Recipe: Saag Paneer (or Tofu)
Last updated: August 9, 2021, at 11:13 a.m. PT
Originally published: August 6, 2021, at 3:48 p.m. PT
- 2 tablespoons melted ghee or avocado oil, divided
- 1 teaspoon turmeric
- ½ teaspoon Kashmiri chile powder
- 8 ounces paneer (or tofu), cubed
- 1 onion, diced
- 1” piece fresh ginger, grated
- 1 teaspoon ground cumin
- ½ teaspoon black mustard seeds
- 3 cloves garlic, minced
- 1 teaspoon garam masala
- 20 ounces frozen chopped spinach, thawed
- 1 cup plain yogurt
- Salt, to taste
- Mix 1 tablespoon oil with turmeric and chile powder and add cubed paneer, tossing to coat.
- Heat a pan to medium and add paneer, cooking until golden brown – about 8minutes.
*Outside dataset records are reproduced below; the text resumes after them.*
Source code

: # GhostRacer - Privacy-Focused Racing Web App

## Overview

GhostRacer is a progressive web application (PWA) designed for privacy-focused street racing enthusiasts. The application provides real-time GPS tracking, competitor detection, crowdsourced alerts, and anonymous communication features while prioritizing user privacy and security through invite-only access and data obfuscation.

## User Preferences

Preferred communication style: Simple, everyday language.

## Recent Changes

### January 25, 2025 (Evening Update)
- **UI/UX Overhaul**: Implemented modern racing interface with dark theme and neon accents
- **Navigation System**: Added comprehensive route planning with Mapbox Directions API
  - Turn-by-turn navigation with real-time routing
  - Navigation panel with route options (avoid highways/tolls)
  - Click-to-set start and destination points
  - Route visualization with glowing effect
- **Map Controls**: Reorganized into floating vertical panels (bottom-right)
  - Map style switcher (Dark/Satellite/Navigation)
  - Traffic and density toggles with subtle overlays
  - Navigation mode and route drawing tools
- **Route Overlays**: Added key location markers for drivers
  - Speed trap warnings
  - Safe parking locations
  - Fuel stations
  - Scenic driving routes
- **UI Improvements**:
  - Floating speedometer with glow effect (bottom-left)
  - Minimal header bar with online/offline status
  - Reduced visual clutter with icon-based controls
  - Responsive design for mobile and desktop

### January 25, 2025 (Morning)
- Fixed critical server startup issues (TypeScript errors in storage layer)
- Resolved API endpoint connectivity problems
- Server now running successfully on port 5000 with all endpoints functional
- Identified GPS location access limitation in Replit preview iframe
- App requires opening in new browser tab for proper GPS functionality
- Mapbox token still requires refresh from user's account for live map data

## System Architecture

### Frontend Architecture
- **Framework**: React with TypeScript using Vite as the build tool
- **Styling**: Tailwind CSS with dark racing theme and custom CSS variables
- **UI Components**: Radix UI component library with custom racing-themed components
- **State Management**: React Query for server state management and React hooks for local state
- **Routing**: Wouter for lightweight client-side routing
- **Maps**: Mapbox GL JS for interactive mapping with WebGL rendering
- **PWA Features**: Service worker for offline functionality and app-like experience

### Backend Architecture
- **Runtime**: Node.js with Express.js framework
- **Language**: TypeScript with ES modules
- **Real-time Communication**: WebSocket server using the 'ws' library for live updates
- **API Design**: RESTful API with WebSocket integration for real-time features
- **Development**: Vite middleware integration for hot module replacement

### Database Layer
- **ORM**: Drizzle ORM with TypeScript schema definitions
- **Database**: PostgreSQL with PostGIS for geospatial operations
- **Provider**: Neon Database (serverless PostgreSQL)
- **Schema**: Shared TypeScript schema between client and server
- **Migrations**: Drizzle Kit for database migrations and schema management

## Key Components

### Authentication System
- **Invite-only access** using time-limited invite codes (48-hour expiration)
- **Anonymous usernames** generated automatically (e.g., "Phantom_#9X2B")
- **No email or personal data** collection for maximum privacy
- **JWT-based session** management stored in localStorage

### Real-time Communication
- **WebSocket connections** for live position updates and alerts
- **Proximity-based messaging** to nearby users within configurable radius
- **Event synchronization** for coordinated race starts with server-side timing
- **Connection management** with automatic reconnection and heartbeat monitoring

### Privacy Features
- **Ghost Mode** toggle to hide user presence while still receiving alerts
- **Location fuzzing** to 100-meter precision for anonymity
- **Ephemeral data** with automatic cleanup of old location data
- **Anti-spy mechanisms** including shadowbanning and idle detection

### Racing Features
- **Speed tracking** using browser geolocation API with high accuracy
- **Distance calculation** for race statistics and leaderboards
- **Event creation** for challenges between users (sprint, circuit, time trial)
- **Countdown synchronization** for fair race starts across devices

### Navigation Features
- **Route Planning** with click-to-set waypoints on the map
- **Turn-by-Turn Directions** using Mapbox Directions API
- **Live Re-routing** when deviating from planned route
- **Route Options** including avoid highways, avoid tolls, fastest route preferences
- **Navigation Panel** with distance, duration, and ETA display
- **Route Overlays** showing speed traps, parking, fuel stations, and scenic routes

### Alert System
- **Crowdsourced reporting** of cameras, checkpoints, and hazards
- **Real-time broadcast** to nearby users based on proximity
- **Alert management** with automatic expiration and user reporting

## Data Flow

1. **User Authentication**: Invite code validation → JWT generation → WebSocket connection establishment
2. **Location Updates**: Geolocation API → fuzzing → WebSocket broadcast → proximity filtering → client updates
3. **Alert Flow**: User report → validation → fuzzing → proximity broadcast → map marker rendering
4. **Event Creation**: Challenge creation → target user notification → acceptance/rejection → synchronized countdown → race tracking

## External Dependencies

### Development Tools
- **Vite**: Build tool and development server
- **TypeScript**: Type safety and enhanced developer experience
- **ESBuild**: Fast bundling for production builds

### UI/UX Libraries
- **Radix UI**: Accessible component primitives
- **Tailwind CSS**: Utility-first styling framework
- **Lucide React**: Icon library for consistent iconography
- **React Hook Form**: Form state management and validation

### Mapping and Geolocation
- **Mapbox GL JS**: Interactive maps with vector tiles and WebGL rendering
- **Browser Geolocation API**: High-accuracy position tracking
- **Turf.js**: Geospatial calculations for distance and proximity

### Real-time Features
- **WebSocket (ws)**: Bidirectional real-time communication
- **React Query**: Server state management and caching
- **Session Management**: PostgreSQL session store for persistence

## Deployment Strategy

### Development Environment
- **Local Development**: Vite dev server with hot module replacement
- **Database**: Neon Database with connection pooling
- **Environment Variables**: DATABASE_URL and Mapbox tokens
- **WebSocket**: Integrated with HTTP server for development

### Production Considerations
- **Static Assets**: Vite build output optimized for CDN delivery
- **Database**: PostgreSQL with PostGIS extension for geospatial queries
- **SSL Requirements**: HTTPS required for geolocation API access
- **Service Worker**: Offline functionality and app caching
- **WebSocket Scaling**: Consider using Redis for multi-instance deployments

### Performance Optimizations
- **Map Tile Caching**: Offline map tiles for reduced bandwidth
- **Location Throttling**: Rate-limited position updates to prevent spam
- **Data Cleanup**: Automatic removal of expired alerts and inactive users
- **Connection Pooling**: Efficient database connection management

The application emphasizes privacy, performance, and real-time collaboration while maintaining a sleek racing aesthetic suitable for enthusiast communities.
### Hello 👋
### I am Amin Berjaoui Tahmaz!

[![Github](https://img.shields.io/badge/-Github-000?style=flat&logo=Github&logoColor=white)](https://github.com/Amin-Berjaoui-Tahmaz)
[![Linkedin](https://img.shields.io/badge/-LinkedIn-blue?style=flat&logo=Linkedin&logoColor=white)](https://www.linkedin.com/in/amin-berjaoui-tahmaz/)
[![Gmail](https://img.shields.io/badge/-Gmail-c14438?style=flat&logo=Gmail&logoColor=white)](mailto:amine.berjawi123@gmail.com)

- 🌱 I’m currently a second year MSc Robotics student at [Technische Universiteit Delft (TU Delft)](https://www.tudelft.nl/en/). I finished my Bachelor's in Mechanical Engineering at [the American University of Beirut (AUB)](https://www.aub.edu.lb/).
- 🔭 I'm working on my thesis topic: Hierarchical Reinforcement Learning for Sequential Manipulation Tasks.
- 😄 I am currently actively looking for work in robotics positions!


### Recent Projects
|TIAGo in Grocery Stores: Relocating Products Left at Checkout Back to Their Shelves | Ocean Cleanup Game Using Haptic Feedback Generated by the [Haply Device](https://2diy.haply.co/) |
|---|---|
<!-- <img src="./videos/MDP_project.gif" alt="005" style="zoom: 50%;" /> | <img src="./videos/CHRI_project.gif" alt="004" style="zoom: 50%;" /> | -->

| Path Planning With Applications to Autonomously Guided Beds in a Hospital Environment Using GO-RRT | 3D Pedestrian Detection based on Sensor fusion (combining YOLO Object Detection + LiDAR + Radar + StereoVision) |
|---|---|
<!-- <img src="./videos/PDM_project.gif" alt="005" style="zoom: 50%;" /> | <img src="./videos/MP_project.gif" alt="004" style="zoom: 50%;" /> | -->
- Remove paneer from pan and set aside.
- In the same pan, add remaining oil, onion, ginger, cumin, and mustard, and cook until softened – about 5 minutes.
- Add garlic and garam masala and cook for one to two minutes before adding the spinach.
- Cook, scraping the flavors from the bottom of the pan until spinach is hot.
- Remove from heat and stir in the yogurt and paneer, and season with salt to taste.